As change agents, we have to make two things very simple for them -- the act of making the shift and the reason behind the shift. As community managers, we have to remove obstacles from the path of change. We have to be obsessed with making the shift to the new collaboration platform easy.

There will be umpteenth obstacles beyond the control of a community manager ranging from the constraints posed by the platform itself to enterprise security policies that impact how users access the platform. Moreover, the steps needed to be taken to make the shift have to be crystal clear including what the expected outcome will be. Dan and Chip Heath says in Switch, "What looks like resistance is often a lack of clarity." Ambiguity will doom any change effort.

The hat of a Trainer
All new platforms-- no matter how intuitive it may seem--require some training as mentioned above. This can be in the form of simple how-to documents, screencasts, videos, webex sessions, and any other form that works. What is important to remember perhaps is that designing and creating these training materials is not enough. We need to ensure they reach the users. This could mean creating a Training/Help Center on the platform that can be a one-stop shop for users. Reaching out to users proactively to find out if they need help makes adoption easier.

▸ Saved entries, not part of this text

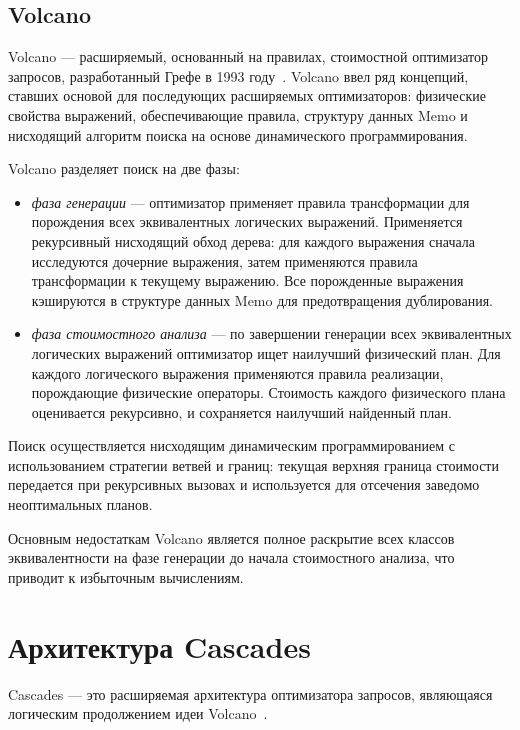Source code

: \documentclass[fontsize=14pt, russian]{scrartcl}
\begin{document}
\subsection{Volcano}

Volcano --- расширяемый, основанный на правилах, стоимостной оптимизатор
запросов, разработанный Грефе в 1993 году~\cite{GraefeMcKenna1993}. Volcano ввел
ряд концепций, ставших основой для последующих расширяемых оптимизаторов:
физические свойства выражений, обеспечивающие правила, структуру данных Memo и
нисходящий алгоритм поиска на основе динамического программирования.

Volcano разделяет поиск на две фазы:

\begin{itemize}
  \item \emph{фаза генерации} --- оптимизатор применяет правила трансформации
        для порождения всех эквивалентных логических выражений. Применяется
        рекурсивный нисходящий обход дерева: для каждого выражения сначала
        исследуются дочерние выражения, затем применяются правила трансформации
        к текущему выражению. Все порожденные выражения кэшируются в структуре
        данных Memo для предотвращения дублирования.

  \item \emph{фаза стоимостного анализа} --- по завершении генерации всех
        эквивалентных логических выражений оптимизатор ищет наилучший физический
        план. Для каждого логического выражения применяются правила реализации,
        порождающие физические операторы. Стоимость каждого физического плана
        оценивается рекурсивно, и сохраняется наилучший найденный план.
\end{itemize}

Поиск осуществляется нисходящим динамическим программированием с использованием
стратегии ветвей и границ: текущая верхняя граница стоимости передается при
рекурсивных вызовах и используется для отсечения заведомо неоптимальных планов.

Основным недостаткам Volcano является полное раскрытие всех классов
эквивалентности на фазе генерации до начала стоимостного анализа, что приводит к
избыточным вычислениям.

\section{Архитектура Cascades}

Cascades --- это расширяемая архитектура оптимизатора запросов, являющаяся
логическим продолжением идеи Volcano~\cite{Graefe1995}.
\end{document}
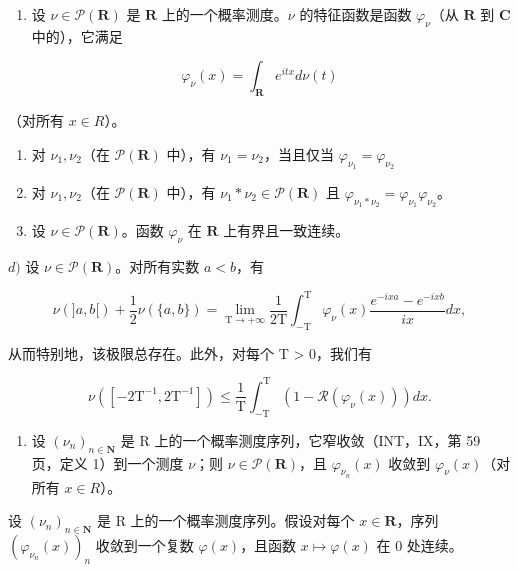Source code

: \begin{enumerate}
\def\labelenumi{\arabic{enumi})}
\setcounter{enumi}{38}
\tightlist
\item
  设 \(\nu \in \mathcal{P}(\mathbf{R})\) 是 \(\mathbf{R}\) 上的一个概率测度。\(\nu\) 的特征函数是函数 \(\varphi_{\nu}\)（从 \(\mathbf{R}\) 到 \(\mathbf{C}\) 中的），它满足
\end{enumerate}

\[
\varphi_ {\nu} (x) = \int_ {\mathbf {R}} e ^ {i t x} d \nu (t)
\]

（对所有 \(x \in R\)）。

\begin{enumerate}
\def\labelenumi{\alph{enumi})}
\item
  对 \(\nu_{1},\nu_{2}\)（在 \(\mathcal{P}(\mathbf{R})\) 中），有 \(\nu_{1} = \nu_{2}\)，当且仅当 \(\varphi_{\nu_1} = \varphi_{\nu_2}\)
\item
  对 \(\nu_{1},\nu_{2}\)（在 \(\mathcal{P}(\mathbf{R})\) 中），有 \(\nu_{1}*\nu_{2}\in \mathcal{P}(\mathbf{R})\) 且 \(\varphi_{\nu_1*\nu_2} = \varphi_{\nu_1}\varphi_{\nu_2}\)。
\item
  设 \(\nu \in \mathcal{P}(\mathbf{R})\)。函数 \(\varphi_{\nu}\) 在 \(\mathbf{R}\) 上有界且一致连续。
\end{enumerate}

\(d)\) 设 \(\nu \in \mathcal{P}(\mathbf{R})\)。对所有实数 \(a < b\)，有

\[
\nu (] a, b [) + \frac {1}{2} \nu (\{a, b \}) = \lim _ {\mathrm{T} \rightarrow + \infty} \frac {1}{2 \mathrm{T}} \int_ {- \mathrm{T}} ^ {\mathrm{T}} \varphi_ {\nu} (x) \frac {e ^ {- i x a} - e ^ {- i x b}}{i x} d x,
\]

从而特别地，该极限总存在。此外，对每个 T \textgreater{} 0，我们有

\[
\nu ([ - 2 \mathrm{T} ^ {- 1}, 2 \mathrm{T} ^ {- 1} ]) \leqslant \frac {1}{\mathrm{T}} \int_ {- \mathrm{T}} ^ {\mathrm{T}} \left(1 - \mathcal {R} (\varphi_ {\nu} (x))\right) d x.
\]

\begin{enumerate}
\def\labelenumi{\alph{enumi})}
\setcounter{enumi}{4}
\tightlist
\item
  设 \((\nu_{n})_{n\in\mathbf{N}}\) 是 R 上的一个概率测度序列，它窄收敛（INT，IX，第 59 页，定义 1）到一个测度 \(\nu\)；则 \(\nu\in\mathcal{P}(\mathbf{R})\)，且 \(\varphi_{\nu_{n}}(x)\) 收敛到 \(\varphi_{\nu}(x)\)（对所有 \(x\in R\)）。
\end{enumerate}

设 \((\nu_{n})_{n\in\mathbf{N}}\) 是 R 上的一个概率测度序列。假设对每个 \(x\in\mathbf{R}\)，序列 \((\varphi_{\nu_{n}}(x))_{n}\) 收敛到一个复数 \(\varphi(x)\)，且函数 \(x\mapsto\varphi(x)\) 在 0 处连续。


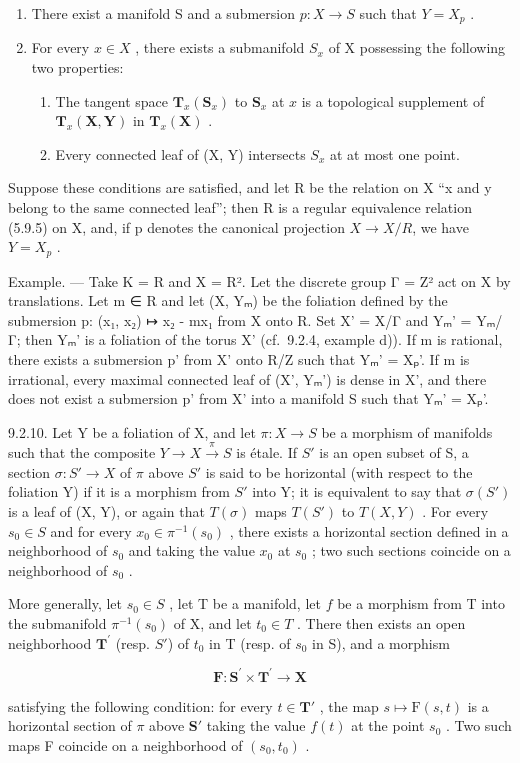 \begin{enumerate}
\def\labelenumi{\alph{enumi})}
\item
  There exist a manifold S and a submersion \(p: X \to S\) such that \(Y = X_p\) .
\item
  For every \(x \in X\) , there exists a submanifold \(S_{x}\) of X possessing the following two properties:
\begin{enumerate}
\item[\(b_1)\)] The tangent space \(\mathbf{T}_{x}(\mathbf{S}_{x})\) to \(\mathbf{S}_{x}\) at \(x\) is a topological supplement of \(\mathbf{T}_{x}(\mathbf{X},\mathbf{Y})\) in \(\mathbf{T}_{x}(\mathbf{X})\) .
\item[\(b_2)\)] Every connected leaf of (X, Y) intersects \(S_{x}\) at at most one point.
\end{enumerate}
\end{enumerate}

Suppose these conditions are satisfied, and let R be the relation on X “x and y belong to the same connected leaf”; then R is a regular equivalence relation (5.9.5) on X, and, if p denotes the canonical projection \(X \to X/R\), we have \(Y = X_p\) .

Example. --- Take K = R and X = R². Let the discrete group Γ = Z² act on X by translations. Let m ∈ R and let (X, Yₘ) be the foliation defined by the submersion p: (x₁, x₂) ↦ x₂ - mx₁ from X onto R. Set X' = X/Γ and Yₘ' = Yₘ/Γ; then Yₘ' is a foliation of the torus X' (cf.~9.2.4, example d)). If m is rational, there exists a submersion p' from X' onto R/Z such that Yₘ' = Xₚ'. If m is irrational, every maximal connected leaf of (X', Yₘ') is dense in X', and there does not exist a submersion p' from X' into a manifold S such that Yₘ' = Xₚ'.

9.2.10. Let Y be a foliation of X, and let \(\pi: X \to S\) be a morphism of manifolds such that the composite \(Y \to X \xrightarrow{\pi} S\) is étale. If \(S'\) is an open subset of S, a section \(\sigma: S' \to X\) of \(\pi\) above \(S'\) is said to be horizontal (with respect to the foliation Y) if it is a morphism from \(S'\) into Y; it is equivalent to say that \(\sigma(S')\) is a leaf of (X, Y), or again that \(T(\sigma)\) maps \(T(S')\) to \(T(X, Y)\) . For every \(s_0 \in S\) and for every \(x_0 \in \pi^{-1}(s_0)\) , there exists a horizontal section defined in a neighborhood of \(s_0\) and taking the value \(x_0\) at \(s_0\) ; two such sections coincide on a neighborhood of \(s_0\) .

More generally, let \(s_{0}\in S\) , let T be a manifold, let \(f\) be a morphism from T into the submanifold \(\pi^{-1}(s_{0})\) of X, and let \(t_{0}\in T\) . There then exists an open neighborhood \(\mathbf{T}^{\prime}\) (resp. \(S'\)) of \(t_{0}\) in T (resp. of \(s_{0}\) in S), and a morphism

\[
\mathbf {F}: \mathbf {S} ^ {\prime} \times \mathbf {T} ^ {\prime} \rightarrow \mathbf {X}
\]

satisfying the following condition: for every \(t \in \mathbf{T}'\) , the map \(s \mapsto \mathrm{F}(s, t)\) is a horizontal section of \(\pi\) above \(\mathbf{S}'\) taking the value \(f(t)\) at the point \(s_0\) . Two such maps F coincide on a neighborhood of \((s_0, t_0)\) .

Mapping the training to typical use cases is also important. Providing generic, platform related information is not too useful. Instead, the training material needs to focus on what are the typical ways users are likely to interact on the platform and why would they need to do so. Shaping the guidelines, screencasts and videos around these use cases can help onboard users quickly to the platform.

The hat of a Content Curator
Good content is one of the key pull factors behind why people would choose to engage on the platform. As people begin to access the platform, they expect to see meaningful content – these could be short capsules of learning, curated articles, links to interesting resources, discussions on the forum, blogs and micro-content from other users, and so on. It is the job of the community manager to ensure that the content is appropriately tagged and curated and thus findable. Each platform will have its own functionalities and features that allow a community manager to curate and aggregate. However, to be a trustworthy and respected content curator, it is important to know the interests, needs and passions of the community. This requires constant engagement with the community, listening to the community and having an eye for detail. It also means enlisting the help of community ambassadors who are likely to be experts regarding the interests of that community.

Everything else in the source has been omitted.